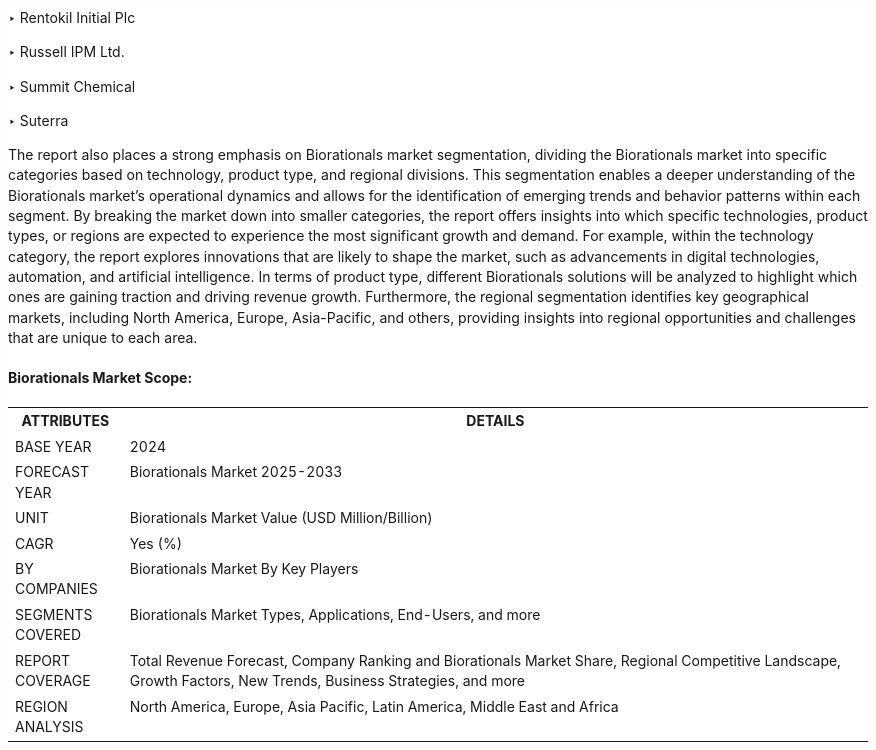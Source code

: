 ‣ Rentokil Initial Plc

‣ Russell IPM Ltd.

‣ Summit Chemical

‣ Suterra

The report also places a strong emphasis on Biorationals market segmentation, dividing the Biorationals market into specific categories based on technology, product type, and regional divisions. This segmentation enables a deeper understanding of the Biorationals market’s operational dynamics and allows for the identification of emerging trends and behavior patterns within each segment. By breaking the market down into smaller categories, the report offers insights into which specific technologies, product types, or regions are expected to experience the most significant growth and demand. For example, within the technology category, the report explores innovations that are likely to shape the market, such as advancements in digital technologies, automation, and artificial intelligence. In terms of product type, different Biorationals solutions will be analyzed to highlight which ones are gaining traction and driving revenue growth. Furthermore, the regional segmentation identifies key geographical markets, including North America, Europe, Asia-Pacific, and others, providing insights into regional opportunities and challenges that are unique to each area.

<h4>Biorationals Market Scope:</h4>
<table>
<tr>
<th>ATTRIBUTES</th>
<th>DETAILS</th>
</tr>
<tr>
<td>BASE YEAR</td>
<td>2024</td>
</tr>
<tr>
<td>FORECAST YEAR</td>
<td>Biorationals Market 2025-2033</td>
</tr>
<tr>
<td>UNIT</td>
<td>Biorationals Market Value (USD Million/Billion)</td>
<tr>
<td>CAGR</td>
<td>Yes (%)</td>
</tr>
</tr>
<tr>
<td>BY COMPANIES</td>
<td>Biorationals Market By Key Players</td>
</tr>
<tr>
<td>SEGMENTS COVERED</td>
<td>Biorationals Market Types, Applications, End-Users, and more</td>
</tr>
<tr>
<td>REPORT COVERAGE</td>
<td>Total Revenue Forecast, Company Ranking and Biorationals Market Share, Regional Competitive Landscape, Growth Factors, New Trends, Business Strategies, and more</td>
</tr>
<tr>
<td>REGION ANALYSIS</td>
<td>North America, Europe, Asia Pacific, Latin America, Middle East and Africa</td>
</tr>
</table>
********************
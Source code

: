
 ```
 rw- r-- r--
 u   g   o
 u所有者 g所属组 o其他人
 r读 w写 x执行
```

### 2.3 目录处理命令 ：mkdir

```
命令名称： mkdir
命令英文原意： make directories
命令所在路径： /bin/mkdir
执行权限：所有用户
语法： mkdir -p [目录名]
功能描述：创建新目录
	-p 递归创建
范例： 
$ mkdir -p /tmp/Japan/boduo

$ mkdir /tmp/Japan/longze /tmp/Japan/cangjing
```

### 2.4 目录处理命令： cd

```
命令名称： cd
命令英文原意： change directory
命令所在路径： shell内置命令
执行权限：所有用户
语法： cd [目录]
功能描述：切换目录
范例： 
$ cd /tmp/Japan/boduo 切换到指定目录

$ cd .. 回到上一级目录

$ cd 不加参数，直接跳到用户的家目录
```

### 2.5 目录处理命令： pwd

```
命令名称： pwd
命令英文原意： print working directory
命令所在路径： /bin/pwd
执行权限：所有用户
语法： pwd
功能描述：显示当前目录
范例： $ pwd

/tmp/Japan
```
********************
### YOUR ASSIGNMENT:
The answer must consist of every line in the records above that contains the word "boduo".

### REPLY TO THE TASK:
$ mkdir -p /tmp/Japan/boduo
$ cd /tmp/Japan/boduo 切换到指定目录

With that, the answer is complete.